If you have 10k left of the run, imagine yourself at the beginning of a 10k course you’ve run a million times.

Transport yourself there.

In my first half Ironman, my run was a real mess.

I made all the rookie mistakes:

  • Pushed too hard on the bike with no consideration for the consequences it could have on the run
  • Went out way too fast in the first 5k
  • Never trained in the scorching, shade-less, relentless heat
  • Gave nutrition no thought whatsoever
  • And oh, yeah, never did any bricks in training 😅

Furthermore, I had just run the Seoul Marathon a month before and thought my sub-4 time there was sufficient enough to achieve a respectable run in a 70.3.

Leading up to that marathon, I had done the heaviest running mileage in my life, and thought that would guarantee me a glorious run in my first half Ironman.

(insert sarcastic hubris note here)

I was overconfident and under-trained.

I couldn’t figure out why it all hurt so much 😂

So in order to survive, I had to come up with mental tricks to salvage any bit of sanity or dignity I might have had left.

A big one was imagining familiar distances and sort of overlaying them on my current course.

For example, there was a 19k run I’d do on Tuesday and Thursday mornings often over the prior few months.
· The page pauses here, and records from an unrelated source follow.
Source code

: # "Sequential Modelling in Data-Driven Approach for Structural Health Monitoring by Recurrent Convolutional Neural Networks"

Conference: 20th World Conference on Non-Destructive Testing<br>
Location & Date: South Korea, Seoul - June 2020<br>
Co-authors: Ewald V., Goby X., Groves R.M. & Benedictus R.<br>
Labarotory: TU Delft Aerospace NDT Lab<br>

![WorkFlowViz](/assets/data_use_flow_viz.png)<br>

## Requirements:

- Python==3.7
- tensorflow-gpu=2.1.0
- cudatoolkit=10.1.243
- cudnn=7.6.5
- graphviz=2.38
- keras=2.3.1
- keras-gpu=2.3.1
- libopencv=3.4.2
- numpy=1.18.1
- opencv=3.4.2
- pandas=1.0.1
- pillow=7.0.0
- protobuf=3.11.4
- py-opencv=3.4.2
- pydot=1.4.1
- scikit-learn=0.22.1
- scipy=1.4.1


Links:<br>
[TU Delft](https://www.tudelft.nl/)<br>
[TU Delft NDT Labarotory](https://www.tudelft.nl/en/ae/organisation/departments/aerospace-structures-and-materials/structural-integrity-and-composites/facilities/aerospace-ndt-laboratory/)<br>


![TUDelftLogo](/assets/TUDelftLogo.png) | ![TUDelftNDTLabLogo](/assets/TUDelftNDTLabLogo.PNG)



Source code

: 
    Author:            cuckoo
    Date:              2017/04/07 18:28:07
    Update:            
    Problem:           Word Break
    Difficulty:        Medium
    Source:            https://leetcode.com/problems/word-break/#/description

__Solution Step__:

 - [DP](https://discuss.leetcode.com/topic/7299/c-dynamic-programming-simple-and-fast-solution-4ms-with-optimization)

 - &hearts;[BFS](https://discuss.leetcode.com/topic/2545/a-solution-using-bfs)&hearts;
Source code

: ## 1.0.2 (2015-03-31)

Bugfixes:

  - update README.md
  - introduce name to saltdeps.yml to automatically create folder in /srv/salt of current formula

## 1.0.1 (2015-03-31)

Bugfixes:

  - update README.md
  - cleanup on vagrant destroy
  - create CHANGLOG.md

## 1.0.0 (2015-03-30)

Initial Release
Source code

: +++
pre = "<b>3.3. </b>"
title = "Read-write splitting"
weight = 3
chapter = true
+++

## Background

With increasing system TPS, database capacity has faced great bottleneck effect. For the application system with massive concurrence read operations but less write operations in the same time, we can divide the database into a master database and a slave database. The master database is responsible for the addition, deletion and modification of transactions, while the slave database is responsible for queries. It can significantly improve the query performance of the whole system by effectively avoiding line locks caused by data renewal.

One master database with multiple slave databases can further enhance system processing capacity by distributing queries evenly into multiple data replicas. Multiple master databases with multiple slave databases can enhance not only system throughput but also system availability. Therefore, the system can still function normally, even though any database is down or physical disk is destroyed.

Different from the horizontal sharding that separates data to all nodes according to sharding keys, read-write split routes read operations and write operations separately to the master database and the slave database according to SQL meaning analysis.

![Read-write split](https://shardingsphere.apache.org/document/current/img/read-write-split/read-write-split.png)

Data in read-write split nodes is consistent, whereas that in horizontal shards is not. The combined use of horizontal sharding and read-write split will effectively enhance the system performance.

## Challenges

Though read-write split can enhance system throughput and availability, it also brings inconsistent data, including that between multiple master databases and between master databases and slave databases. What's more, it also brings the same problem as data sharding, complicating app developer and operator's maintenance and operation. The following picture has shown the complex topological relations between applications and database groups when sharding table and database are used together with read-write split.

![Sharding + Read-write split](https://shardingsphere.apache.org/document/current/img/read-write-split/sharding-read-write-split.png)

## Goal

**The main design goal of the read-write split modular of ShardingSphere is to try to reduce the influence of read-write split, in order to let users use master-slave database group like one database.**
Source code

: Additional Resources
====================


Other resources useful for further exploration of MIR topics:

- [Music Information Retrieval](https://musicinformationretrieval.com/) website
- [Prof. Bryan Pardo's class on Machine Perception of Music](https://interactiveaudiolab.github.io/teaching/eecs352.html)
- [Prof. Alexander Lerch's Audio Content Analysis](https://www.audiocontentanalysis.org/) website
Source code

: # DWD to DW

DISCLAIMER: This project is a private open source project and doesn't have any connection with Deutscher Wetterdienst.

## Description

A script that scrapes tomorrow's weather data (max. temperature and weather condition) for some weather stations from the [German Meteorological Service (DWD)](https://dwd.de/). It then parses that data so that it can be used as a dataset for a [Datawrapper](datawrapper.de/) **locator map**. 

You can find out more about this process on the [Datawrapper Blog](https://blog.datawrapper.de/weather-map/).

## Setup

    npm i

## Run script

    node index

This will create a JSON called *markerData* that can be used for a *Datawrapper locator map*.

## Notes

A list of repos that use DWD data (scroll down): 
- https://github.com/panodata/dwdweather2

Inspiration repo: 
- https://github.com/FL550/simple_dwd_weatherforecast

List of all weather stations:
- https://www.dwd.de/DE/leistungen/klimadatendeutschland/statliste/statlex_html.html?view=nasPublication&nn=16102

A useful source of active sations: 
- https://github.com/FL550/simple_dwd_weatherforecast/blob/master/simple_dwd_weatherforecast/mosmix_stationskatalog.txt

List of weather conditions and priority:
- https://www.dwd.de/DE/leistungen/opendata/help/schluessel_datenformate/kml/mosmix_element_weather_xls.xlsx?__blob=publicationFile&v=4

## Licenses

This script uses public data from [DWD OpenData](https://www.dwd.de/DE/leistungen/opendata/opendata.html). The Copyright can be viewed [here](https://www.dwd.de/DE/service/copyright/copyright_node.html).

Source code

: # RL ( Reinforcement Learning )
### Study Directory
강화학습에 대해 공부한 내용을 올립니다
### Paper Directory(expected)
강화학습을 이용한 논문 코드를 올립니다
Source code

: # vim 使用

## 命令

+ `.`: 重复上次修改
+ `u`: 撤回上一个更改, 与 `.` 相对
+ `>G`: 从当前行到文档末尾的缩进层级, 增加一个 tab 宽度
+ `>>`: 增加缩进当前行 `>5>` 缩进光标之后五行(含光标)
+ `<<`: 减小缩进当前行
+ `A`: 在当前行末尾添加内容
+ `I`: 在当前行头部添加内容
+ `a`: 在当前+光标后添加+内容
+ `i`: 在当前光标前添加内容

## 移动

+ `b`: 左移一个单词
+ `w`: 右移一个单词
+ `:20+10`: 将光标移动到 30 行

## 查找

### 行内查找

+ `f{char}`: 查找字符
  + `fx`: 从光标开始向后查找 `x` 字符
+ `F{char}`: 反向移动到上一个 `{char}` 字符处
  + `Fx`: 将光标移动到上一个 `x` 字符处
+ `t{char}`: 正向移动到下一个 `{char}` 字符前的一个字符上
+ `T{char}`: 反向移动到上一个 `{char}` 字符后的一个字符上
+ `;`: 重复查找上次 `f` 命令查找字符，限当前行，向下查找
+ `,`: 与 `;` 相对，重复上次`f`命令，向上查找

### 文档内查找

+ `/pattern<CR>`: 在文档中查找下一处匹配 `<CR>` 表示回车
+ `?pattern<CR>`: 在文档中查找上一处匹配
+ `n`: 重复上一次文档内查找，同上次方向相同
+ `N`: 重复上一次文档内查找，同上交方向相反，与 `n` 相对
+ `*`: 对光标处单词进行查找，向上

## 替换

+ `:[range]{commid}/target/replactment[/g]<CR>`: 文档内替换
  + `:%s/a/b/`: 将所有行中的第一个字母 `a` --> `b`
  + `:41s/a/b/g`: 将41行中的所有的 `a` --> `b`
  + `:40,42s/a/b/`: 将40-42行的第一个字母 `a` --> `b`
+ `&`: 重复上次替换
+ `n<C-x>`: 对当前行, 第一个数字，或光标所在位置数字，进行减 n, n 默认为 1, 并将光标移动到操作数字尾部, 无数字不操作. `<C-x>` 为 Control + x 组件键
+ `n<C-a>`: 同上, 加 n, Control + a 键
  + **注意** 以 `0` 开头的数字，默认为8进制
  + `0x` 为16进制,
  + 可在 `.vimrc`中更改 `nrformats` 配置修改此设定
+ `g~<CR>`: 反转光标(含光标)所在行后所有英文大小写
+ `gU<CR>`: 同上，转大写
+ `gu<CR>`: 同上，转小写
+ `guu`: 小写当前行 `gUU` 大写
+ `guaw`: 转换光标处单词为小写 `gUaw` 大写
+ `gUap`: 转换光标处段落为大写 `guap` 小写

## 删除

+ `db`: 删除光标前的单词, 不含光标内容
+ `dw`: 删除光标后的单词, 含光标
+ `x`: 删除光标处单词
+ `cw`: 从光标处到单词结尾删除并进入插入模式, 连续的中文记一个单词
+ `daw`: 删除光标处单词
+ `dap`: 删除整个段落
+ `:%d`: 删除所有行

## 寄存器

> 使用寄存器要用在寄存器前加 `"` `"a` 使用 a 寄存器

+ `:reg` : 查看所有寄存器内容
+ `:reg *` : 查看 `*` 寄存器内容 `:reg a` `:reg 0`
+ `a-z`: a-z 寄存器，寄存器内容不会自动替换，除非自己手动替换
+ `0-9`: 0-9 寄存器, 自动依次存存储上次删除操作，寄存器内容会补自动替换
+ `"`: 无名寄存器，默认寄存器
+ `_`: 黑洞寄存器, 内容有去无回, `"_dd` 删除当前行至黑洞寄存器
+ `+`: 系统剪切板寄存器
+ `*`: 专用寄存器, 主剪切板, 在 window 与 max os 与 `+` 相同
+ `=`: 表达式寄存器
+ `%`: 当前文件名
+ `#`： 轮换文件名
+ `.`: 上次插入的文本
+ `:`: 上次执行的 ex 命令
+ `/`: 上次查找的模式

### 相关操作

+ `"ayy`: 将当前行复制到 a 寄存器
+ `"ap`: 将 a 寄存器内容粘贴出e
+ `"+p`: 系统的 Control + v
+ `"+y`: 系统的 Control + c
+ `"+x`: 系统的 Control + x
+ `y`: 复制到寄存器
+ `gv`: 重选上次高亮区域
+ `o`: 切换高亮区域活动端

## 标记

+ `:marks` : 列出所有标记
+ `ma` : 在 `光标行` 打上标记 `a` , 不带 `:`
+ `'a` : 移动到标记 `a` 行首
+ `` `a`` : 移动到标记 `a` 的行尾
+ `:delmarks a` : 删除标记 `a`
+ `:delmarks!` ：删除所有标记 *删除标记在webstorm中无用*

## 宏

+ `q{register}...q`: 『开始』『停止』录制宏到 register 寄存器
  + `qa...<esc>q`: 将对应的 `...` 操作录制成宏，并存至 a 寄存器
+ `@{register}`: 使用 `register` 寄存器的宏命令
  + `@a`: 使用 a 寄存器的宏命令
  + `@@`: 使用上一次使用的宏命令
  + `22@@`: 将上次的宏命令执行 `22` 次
I did it so many times I had pretty much every curb, corner, and crack tattooed on my memory.

I knew exactly where each km mark was, so if I was at km 10 of my race, I’d think of the surroundings at the 10km point of my familiar 19km run at home.

On this unfamiliar course, doing this gave the course a sense of familiarity to me.
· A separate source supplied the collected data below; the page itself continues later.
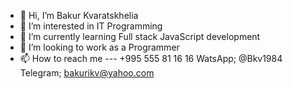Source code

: - 👋 Hi, I’m Bakur Kvaratskhelia
- 👀 I’m interested in IT Programming
- 🌱 I’m currently learning Full stack JavaScript development
- 💞️ I’m looking to work as a Programmer 
- 📫 How to reach me --- +995 555 81 16 16 WatsApp; @Bkv1984 Telegram; bakurikv@yahoo.com
  
  



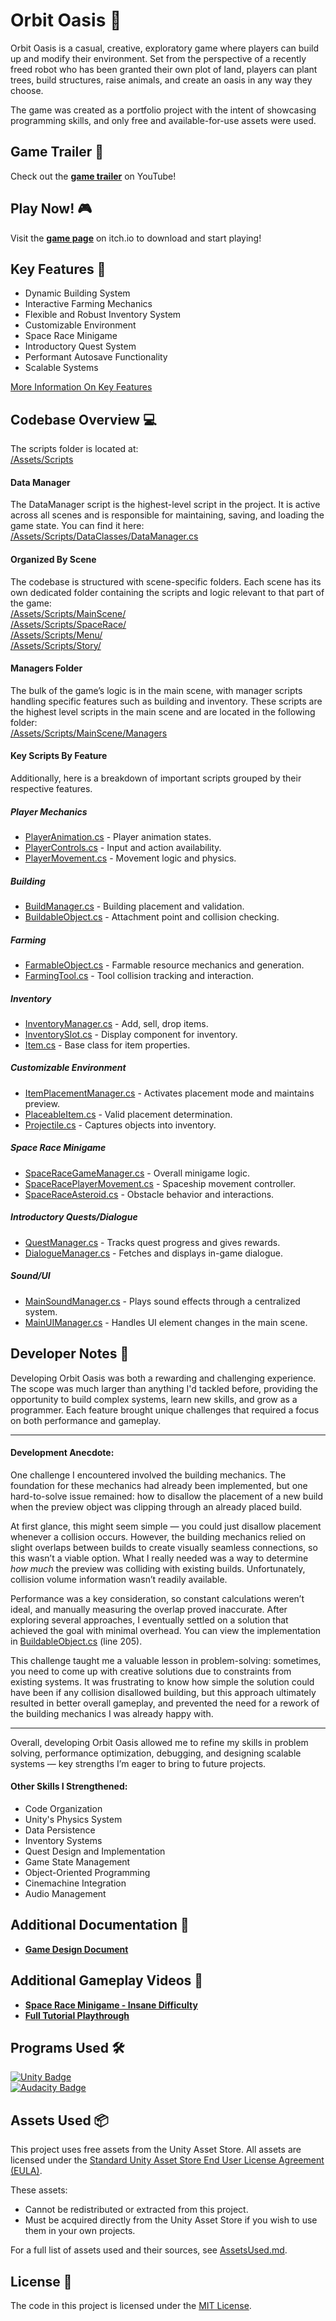 # Orbit Oasis 🚀
Orbit Oasis is a casual, creative, exploratory game where players can build up and modify their environment. Set from the perspective of a recently freed robot who has been granted their own plot of land, players can plant trees, build structures, raise animals, and create an oasis in any way they choose.

The game was created as a portfolio project with the intent of showcasing programming skills, and only free and available-for-use assets were used.

## Game Trailer 🎥
Check out the [**game trailer**](https://youtu.be/Y6ZFQQC7rkk) on YouTube!

## Play Now! 🎮
Visit the [**game page**](https://grandersson.itch.io/orbit-oasis) on itch.io to download and start playing!

## Key Features 🌟
- Dynamic Building System
- Interactive Farming Mechanics
- Flexible and Robust Inventory System
- Customizable Environment
- Space Race Minigame
- Introductory Quest System
- Performant Autosave Functionality
- Scalable Systems

[More Information On Key Features](https://github.com/code-greg-42/Orbit-Oasis/blob/main/KeyFeaturesDetails.md)

## Codebase Overview 💻
The scripts folder is located at:
<br>
[/Assets/Scripts](https://github.com/code-greg-42/Orbit-Oasis/tree/main/Assets/Scripts)

#### Data Manager
The DataManager script is the highest-level script in the project. It is active across all scenes and is responsible for maintaining, saving, and loading the game state. You can find it here:
<br>
[/Assets/Scripts/DataClasses/DataManager.cs](https://github.com/code-greg-42/Orbit-Oasis/blob/main/Assets/Scripts/DataClasses/DataManager.cs)

#### Organized By Scene
The codebase is structured with scene-specific folders. Each scene has its own dedicated folder containing the scripts and logic relevant to that part of the game:
<br>
[/Assets/Scripts/MainScene/](https://github.com/code-greg-42/Orbit-Oasis/tree/main/Assets/Scripts/MainScene)
<br>
[/Assets/Scripts/SpaceRace/](https://github.com/code-greg-42/Orbit-Oasis/tree/main/Assets/Scripts/SpaceRace)
<br>
[/Assets/Scripts/Menu/](https://github.com/code-greg-42/Orbit-Oasis/tree/main/Assets/Scripts/Menu)
<br>
[/Assets/Scripts/Story/](https://github.com/code-greg-42/Orbit-Oasis/tree/main/Assets/Scripts/Story)

#### Managers Folder
The bulk of the game’s logic is in the main scene, with manager scripts handling specific features such as building and inventory. These scripts are the highest level scripts in the main scene and are located in the following folder:
<br>
[/Assets/Scripts/MainScene/Managers](https://github.com/code-greg-42/Orbit-Oasis/tree/main/Assets/Scripts/MainScene/Managers)

#### Key Scripts By Feature
Additionally, here is a breakdown of important scripts grouped by their respective features.

##### Player Mechanics
- [PlayerAnimation.cs](https://github.com/code-greg-42/Orbit-Oasis/blob/main/Assets/Scripts/MainScene/PlayerScripts/PlayerAnimation.cs) - Player animation states.
- [PlayerControls.cs](https://github.com/code-greg-42/Orbit-Oasis/blob/main/Assets/Scripts/MainScene/PlayerScripts/PlayerControls.cs) - Input and action availability.
- [PlayerMovement.cs](https://github.com/code-greg-42/Orbit-Oasis/blob/main/Assets/Scripts/MainScene/PlayerScripts/PlayerMovement.cs) - Movement logic and physics.
##### Building
- [BuildManager.cs](https://github.com/code-greg-42/Orbit-Oasis/blob/main/Assets/Scripts/MainScene/Managers/BuildManager.cs) - Building placement and validation.
- [BuildableObject.cs](https://github.com/code-greg-42/Orbit-Oasis/blob/main/Assets/Scripts/MainScene/Building/BuildableObject.cs) - Attachment point and collision checking.
##### Farming
- [FarmableObject.cs](https://github.com/code-greg-42/Orbit-Oasis/blob/main/Assets/Scripts/MainScene/Farming/FarmableObject.cs) - Farmable resource mechanics and generation.
- [FarmingTool.cs](https://github.com/code-greg-42/Orbit-Oasis/blob/main/Assets/Scripts/MainScene/Farming/FarmingTool.cs) - Tool collision tracking and interaction.
##### Inventory
- [InventoryManager.cs](https://github.com/code-greg-42/Orbit-Oasis/blob/main/Assets/Scripts/MainScene/Managers/InventoryManager.cs) - Add, sell, drop items.
- [InventorySlot.cs](https://github.com/code-greg-42/Orbit-Oasis/blob/main/Assets/Scripts/MainScene/UI/Inventory/InventorySlot.cs) - Display component for inventory.
- [Item.cs](https://github.com/code-greg-42/Orbit-Oasis/blob/main/Assets/Scripts/MainScene/ItemScripts/Item.cs) - Base class for item properties.
##### Customizable Environment
- [ItemPlacementManager.cs](https://github.com/code-greg-42/Orbit-Oasis/blob/main/Assets/Scripts/MainScene/Managers/ItemPlacementManager.cs) - Activates placement mode and maintains preview.
- [PlaceableItem.cs](https://github.com/code-greg-42/Orbit-Oasis/blob/main/Assets/Scripts/MainScene/ItemScripts/PlaceableItem.cs) - Valid placement determination.
- [Projectile.cs](https://github.com/code-greg-42/Orbit-Oasis/blob/main/Assets/Scripts/MainScene/Projectile/Projectile.cs) - Captures objects into inventory.
##### Space Race Minigame
- [SpaceRaceGameManager.cs](https://github.com/code-greg-42/Orbit-Oasis/blob/main/Assets/Scripts/SpaceRace/SpaceRaceGameManager.cs) - Overall minigame logic.
- [SpaceRacePlayerMovement.cs](https://github.com/code-greg-42/Orbit-Oasis/blob/main/Assets/Scripts/SpaceRace/SpaceRacePlayerMovement.cs) - Spaceship movement controller.
- [SpaceRaceAsteroid.cs](https://github.com/code-greg-42/Orbit-Oasis/blob/main/Assets/Scripts/SpaceRace/SpaceRaceAsteroid.cs) - Obstacle behavior and interactions.
##### Introductory Quests/Dialogue
- [QuestManager.cs](https://github.com/code-greg-42/Orbit-Oasis/blob/main/Assets/Scripts/MainScene/Managers/QuestManager.cs) - Tracks quest progress and gives rewards.
- [DialogueManager.cs](https://github.com/code-greg-42/Orbit-Oasis/blob/main/Assets/Scripts/MainScene/Managers/DialogueManager.cs) - Fetches and displays in-game dialogue.
##### Sound/UI
- [MainSoundManager.cs](https://github.com/code-greg-42/Orbit-Oasis/blob/main/Assets/Scripts/MainScene/Managers/MainSoundManager.cs) - Plays sound effects through a centralized system.
- [MainUIManager.cs](https://github.com/code-greg-42/Orbit-Oasis/blob/main/Assets/Scripts/MainScene/Managers/MainUIManager.cs) - Handles UI element changes in the main scene.

## Developer Notes 📝
Developing Orbit Oasis was both a rewarding and challenging experience. The scope was much larger than anything I'd tackled before, providing the opportunity to build complex systems, learn new skills, and grow as a programmer. Each feature brought unique challenges that required a focus on both performance and gameplay.

---

#### Development Anecdote:
One challenge I encountered involved the building mechanics. The foundation for these mechanics had already been implemented, but one hard-to-solve issue remained: how to disallow the placement of a new build when the preview object was clipping through an already placed build.

At first glance, this might seem simple — you could just disallow placement whenever a collision occurs. However, the building mechanics relied on slight overlaps between builds to create visually seamless connections, so this wasn’t a viable option. What I really needed was a way to determine *how much* the preview was colliding with existing builds. Unfortunately, collision volume information wasn’t readily available. 

Performance was a key consideration, so constant calculations weren’t ideal, and manually measuring the overlap proved inaccurate. After exploring several approaches, I eventually settled on a solution that achieved the goal with minimal overhead. You can view the implementation in [BuildableObject.cs](https://github.com/code-greg-42/Orbit-Oasis/blob/main/Assets/Scripts/MainScene/Building/BuildableObject.cs) (line 205).

This challenge taught me a valuable lesson in problem-solving: sometimes, you need to come up with creative solutions due to constraints from existing systems. It was frustrating to know how simple the solution could have been if any collision disallowed building, but this approach ultimately resulted in better overall gameplay, and prevented the need for a rework of the building mechanics I was already happy with.

---

Overall, developing Orbit Oasis allowed me to refine my skills in problem solving, performance optimization, debugging, and designing scalable systems — key strengths I’m eager to bring to future projects.

#### Other Skills I Strengthened:
- Code Organization
- Unity's Physics System
- Data Persistence
- Inventory Systems
- Quest Design and Implementation
- Game State Management
- Object-Oriented Programming
- Cinemachine Integration
- Audio Management

## Additional Documentation 📂
- [**Game Design Document**](https://github.com/code-greg-42/Orbit-Oasis/blob/main/GameDesignDocument.md)

## Additional Gameplay Videos 🎥
- [**Space Race Minigame - Insane Difficulty**](https://youtu.be/8dULJcSHKwY)
- [**Full Tutorial Playthrough**](https://youtu.be/dJkheYfaU6U)

## Programs Used 🛠️
[![Unity Badge](https://img.shields.io/badge/Unity-2022.3.20f1-ffcc00?logo=unity&logoColor=white)](https://unity.com/releases/editor/whats-new/2022.3.20)
<br>
[![Audacity Badge](https://img.shields.io/badge/Audacity-Audio_Editing-blue?logo=audacity&logoColor=white)](https://www.audacityteam.org/)

## Assets Used 📦
This project uses free assets from the Unity Asset Store. All assets are licensed under the [Standard Unity Asset Store End User License Agreement (EULA)](https://unity.com/legal/as-terms).

These assets:
- Cannot be redistributed or extracted from this project.
- Must be acquired directly from the Unity Asset Store if you wish to use them in your own projects.

For a full list of assets used and their sources, see [AssetsUsed.md](https://github.com/code-greg-42/Orbit-Oasis/blob/main/AssetsUsed.md).

## License 📜
The code in this project is licensed under the [MIT License]().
These mental pictures and references were more relatable and emotionally significant than any arbitrary distance marker.

“I have 11km to go,” is far less meaningful than, “I’m almost all the way out to Sembawang Park [insert your own landmark here].”

I had done that run so many times that this re-calibration suddenly made the remaining distance seem trivial.

Contrast this with the daunting thought of running 11 more km in the searing heat, around some endless course I’ve never been on that’s totally unfamiliar and even unwelcoming. Or intimidating.

This newly-framed situation – repositioning the foreign as familiar – made the run a tiny bit more doable.

I have since done this in other equally painful runs and will continue to transport my senses away from the foreign and back to the familiar.